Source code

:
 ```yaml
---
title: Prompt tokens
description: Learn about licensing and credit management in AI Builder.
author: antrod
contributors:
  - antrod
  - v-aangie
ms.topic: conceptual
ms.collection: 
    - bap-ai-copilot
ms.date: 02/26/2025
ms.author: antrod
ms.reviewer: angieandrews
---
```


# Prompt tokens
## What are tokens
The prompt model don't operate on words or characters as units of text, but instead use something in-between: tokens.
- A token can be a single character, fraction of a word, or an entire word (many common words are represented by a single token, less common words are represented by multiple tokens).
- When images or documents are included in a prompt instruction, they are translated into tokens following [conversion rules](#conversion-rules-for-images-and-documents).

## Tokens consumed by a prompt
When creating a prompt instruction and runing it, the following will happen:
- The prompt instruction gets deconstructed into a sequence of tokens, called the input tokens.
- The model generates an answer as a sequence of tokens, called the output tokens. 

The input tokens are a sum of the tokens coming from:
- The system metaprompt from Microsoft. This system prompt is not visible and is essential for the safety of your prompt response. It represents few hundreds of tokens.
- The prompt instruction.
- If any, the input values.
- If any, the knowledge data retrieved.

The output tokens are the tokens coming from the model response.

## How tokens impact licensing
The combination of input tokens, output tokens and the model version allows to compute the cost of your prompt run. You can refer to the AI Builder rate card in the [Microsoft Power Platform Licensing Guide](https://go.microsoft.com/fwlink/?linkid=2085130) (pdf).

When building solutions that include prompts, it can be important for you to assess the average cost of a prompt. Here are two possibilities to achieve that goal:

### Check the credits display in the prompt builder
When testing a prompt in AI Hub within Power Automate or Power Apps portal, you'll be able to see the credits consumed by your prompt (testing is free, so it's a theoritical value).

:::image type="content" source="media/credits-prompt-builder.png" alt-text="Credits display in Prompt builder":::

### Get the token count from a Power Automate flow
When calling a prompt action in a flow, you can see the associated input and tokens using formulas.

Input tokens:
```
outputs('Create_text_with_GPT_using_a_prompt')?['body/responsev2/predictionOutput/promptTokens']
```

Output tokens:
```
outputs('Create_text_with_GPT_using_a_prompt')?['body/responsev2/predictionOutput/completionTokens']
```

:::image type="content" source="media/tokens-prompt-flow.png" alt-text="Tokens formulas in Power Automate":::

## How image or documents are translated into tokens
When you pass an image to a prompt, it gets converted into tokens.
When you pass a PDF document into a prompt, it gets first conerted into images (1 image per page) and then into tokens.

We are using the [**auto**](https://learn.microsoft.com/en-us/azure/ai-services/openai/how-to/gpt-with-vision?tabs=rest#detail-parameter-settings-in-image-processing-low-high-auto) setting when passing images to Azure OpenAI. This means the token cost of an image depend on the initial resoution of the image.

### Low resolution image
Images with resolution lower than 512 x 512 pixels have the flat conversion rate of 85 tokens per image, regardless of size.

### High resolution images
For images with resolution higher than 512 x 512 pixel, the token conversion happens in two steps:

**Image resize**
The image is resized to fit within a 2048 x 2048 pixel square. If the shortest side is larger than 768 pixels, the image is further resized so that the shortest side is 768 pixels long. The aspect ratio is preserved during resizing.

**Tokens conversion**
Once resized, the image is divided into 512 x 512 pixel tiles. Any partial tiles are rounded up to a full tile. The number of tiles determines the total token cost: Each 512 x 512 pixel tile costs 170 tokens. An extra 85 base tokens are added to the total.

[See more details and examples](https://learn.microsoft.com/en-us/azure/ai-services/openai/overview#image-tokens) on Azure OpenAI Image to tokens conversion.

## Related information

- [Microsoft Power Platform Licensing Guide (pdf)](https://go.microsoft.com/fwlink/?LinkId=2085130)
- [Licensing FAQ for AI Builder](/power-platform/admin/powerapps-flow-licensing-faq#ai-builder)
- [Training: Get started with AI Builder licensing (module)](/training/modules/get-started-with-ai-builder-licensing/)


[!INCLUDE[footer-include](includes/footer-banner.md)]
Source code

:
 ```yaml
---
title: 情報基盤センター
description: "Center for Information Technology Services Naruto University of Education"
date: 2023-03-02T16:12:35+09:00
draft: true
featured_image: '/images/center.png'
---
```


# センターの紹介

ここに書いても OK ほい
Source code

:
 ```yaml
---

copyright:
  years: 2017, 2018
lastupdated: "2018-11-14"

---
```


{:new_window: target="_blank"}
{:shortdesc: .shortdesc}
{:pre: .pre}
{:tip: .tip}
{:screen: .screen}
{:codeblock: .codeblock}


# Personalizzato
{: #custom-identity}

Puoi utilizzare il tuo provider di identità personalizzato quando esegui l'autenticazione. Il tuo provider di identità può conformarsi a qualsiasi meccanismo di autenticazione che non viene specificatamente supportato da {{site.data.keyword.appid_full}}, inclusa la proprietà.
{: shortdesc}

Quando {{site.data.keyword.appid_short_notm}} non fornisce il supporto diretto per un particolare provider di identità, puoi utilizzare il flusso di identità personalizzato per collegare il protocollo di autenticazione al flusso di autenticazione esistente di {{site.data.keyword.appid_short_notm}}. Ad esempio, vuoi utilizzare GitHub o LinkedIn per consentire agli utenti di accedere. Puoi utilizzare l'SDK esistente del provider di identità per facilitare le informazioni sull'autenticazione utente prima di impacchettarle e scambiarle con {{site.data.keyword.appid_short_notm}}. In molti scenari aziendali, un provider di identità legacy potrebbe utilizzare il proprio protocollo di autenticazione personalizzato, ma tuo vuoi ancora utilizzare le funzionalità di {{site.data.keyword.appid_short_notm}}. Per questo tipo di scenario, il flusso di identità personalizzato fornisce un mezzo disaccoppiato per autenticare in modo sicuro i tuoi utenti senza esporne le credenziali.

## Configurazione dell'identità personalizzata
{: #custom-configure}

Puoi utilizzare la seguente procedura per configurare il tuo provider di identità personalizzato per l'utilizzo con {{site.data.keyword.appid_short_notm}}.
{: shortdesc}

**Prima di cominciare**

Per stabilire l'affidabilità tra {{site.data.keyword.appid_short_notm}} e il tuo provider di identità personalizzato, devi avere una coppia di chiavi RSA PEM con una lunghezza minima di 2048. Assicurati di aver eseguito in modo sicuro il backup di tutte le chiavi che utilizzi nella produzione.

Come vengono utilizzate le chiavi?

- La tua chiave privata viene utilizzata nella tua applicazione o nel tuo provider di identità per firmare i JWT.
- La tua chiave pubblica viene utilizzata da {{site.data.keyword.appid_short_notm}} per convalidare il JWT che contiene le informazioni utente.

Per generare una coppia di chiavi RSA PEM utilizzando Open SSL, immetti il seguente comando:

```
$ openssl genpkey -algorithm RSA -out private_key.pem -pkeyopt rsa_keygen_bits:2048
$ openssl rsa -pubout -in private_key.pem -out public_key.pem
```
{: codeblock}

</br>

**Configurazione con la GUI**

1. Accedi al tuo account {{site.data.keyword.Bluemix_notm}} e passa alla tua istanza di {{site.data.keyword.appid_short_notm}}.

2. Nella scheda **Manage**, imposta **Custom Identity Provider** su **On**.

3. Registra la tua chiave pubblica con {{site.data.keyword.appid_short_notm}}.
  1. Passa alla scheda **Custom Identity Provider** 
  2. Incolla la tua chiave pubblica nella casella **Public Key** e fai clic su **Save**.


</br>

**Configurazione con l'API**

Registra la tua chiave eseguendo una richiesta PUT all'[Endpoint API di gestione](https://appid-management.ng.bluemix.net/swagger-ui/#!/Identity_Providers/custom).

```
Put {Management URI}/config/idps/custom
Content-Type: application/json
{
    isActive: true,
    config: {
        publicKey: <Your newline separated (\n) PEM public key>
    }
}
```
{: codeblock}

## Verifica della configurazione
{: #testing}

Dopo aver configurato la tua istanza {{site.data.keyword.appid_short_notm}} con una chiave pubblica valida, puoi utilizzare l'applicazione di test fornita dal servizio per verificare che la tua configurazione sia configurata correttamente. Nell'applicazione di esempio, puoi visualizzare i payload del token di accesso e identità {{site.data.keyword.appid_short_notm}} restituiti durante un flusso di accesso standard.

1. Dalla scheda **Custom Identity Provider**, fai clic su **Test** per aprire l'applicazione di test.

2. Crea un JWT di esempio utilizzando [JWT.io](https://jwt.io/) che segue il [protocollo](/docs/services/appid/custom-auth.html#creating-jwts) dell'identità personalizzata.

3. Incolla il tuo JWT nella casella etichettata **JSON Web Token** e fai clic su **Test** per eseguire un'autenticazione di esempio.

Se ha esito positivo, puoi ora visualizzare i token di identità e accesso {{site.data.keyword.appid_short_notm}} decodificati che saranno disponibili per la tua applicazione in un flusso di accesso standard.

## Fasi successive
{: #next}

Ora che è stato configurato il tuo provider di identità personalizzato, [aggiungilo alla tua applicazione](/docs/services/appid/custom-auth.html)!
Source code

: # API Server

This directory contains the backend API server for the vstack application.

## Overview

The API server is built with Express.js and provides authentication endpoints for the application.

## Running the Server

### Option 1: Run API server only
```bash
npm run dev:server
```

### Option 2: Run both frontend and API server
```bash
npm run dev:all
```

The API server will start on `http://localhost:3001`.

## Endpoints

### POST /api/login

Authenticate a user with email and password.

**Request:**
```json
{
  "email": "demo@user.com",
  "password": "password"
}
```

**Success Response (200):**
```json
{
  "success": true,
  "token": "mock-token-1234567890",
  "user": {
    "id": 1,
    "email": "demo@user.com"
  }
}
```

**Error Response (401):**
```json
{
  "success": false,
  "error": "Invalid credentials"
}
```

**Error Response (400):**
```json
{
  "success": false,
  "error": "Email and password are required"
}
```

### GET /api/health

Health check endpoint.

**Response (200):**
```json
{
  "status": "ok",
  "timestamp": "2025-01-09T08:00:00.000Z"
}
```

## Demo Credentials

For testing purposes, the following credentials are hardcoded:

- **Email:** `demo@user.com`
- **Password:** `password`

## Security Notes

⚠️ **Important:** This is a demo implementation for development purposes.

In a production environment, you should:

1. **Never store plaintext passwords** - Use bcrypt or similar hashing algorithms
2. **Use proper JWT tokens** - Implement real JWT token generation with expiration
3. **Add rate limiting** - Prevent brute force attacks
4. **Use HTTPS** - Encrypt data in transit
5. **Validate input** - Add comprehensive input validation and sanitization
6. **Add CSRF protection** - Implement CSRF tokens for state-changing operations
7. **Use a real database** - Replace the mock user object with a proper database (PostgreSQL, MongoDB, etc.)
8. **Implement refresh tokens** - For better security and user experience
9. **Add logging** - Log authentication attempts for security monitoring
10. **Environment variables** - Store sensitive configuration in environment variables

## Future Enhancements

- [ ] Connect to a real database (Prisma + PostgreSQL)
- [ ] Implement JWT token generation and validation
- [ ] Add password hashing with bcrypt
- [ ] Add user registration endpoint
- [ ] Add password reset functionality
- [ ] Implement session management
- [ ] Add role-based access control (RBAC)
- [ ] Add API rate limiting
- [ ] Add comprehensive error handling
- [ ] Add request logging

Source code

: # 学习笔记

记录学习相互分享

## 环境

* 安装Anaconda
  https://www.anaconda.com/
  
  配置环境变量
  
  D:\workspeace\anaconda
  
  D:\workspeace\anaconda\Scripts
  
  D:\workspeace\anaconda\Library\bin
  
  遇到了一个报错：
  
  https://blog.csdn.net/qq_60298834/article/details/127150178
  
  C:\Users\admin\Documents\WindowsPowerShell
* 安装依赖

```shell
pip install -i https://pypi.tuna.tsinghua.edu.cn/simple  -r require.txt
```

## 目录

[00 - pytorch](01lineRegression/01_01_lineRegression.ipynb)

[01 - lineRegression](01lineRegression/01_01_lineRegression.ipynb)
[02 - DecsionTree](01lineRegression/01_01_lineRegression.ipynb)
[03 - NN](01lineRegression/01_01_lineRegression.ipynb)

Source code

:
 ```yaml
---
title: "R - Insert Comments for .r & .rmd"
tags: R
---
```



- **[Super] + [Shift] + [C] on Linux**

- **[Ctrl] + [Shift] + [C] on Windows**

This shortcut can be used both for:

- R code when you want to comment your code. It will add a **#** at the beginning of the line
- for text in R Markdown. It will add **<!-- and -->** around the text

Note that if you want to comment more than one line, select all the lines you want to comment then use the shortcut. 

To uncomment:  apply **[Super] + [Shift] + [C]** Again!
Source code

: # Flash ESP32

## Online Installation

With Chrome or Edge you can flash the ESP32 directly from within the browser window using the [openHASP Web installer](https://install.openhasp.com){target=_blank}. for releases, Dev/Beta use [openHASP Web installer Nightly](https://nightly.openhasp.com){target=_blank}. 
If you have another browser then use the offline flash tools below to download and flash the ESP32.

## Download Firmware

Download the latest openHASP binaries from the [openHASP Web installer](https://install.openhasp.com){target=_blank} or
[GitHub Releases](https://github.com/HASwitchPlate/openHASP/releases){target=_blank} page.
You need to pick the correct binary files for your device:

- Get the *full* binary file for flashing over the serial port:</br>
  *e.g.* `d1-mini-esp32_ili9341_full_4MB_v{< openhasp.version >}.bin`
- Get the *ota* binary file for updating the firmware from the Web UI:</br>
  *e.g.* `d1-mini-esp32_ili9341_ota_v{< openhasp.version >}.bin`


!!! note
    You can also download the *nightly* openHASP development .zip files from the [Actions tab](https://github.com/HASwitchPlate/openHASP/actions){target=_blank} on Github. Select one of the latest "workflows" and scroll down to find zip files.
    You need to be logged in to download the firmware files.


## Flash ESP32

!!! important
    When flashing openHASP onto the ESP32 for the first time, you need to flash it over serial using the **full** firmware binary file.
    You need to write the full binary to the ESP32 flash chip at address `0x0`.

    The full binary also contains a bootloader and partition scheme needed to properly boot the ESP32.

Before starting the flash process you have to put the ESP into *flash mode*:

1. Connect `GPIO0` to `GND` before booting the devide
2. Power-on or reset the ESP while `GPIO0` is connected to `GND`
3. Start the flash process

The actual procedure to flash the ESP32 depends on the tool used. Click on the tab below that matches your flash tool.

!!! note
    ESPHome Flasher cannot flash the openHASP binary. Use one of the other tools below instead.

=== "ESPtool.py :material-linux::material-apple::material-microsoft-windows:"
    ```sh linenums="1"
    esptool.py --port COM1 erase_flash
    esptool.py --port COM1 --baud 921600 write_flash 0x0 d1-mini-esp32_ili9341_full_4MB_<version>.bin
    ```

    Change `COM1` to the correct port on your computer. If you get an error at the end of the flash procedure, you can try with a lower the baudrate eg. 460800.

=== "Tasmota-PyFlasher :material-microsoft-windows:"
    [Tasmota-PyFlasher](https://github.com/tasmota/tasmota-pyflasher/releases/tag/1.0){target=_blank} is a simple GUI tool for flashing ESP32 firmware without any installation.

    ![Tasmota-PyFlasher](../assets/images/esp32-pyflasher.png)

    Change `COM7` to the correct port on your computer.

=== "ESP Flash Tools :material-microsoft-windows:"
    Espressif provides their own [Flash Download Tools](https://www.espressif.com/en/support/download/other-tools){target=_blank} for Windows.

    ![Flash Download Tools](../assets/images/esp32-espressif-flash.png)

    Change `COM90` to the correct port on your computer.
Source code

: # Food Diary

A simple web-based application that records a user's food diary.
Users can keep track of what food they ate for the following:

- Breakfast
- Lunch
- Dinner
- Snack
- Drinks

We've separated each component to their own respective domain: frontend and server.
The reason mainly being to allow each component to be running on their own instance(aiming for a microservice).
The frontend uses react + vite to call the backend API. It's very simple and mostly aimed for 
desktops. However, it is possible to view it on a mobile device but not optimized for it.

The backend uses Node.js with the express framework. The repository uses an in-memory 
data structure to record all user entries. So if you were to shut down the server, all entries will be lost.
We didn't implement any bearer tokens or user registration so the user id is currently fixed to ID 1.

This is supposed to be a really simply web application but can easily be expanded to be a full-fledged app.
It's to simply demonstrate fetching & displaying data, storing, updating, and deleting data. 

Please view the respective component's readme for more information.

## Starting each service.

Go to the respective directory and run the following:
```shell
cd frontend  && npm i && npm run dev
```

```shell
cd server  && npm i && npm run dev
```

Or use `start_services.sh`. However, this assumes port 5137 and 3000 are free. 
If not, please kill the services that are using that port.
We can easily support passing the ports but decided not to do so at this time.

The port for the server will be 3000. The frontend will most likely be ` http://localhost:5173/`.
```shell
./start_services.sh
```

■ Your instructions:
Return, unchanged, the run of lines above that opens with the line containing "In a production" and closes with the line containing "5. **Validate input**". Include both.

■ Answer box:
In a production environment, you should:

1. **Never store plaintext passwords** - Use bcrypt or similar hashing algorithms
2. **Use proper JWT tokens** - Implement real JWT token generation with expiration
3. **Add rate limiting** - Prevent brute force attacks
4. **Use HTTPS** - Encrypt data in transit
5. **Validate input** - Add comprehensive input validation and sanitization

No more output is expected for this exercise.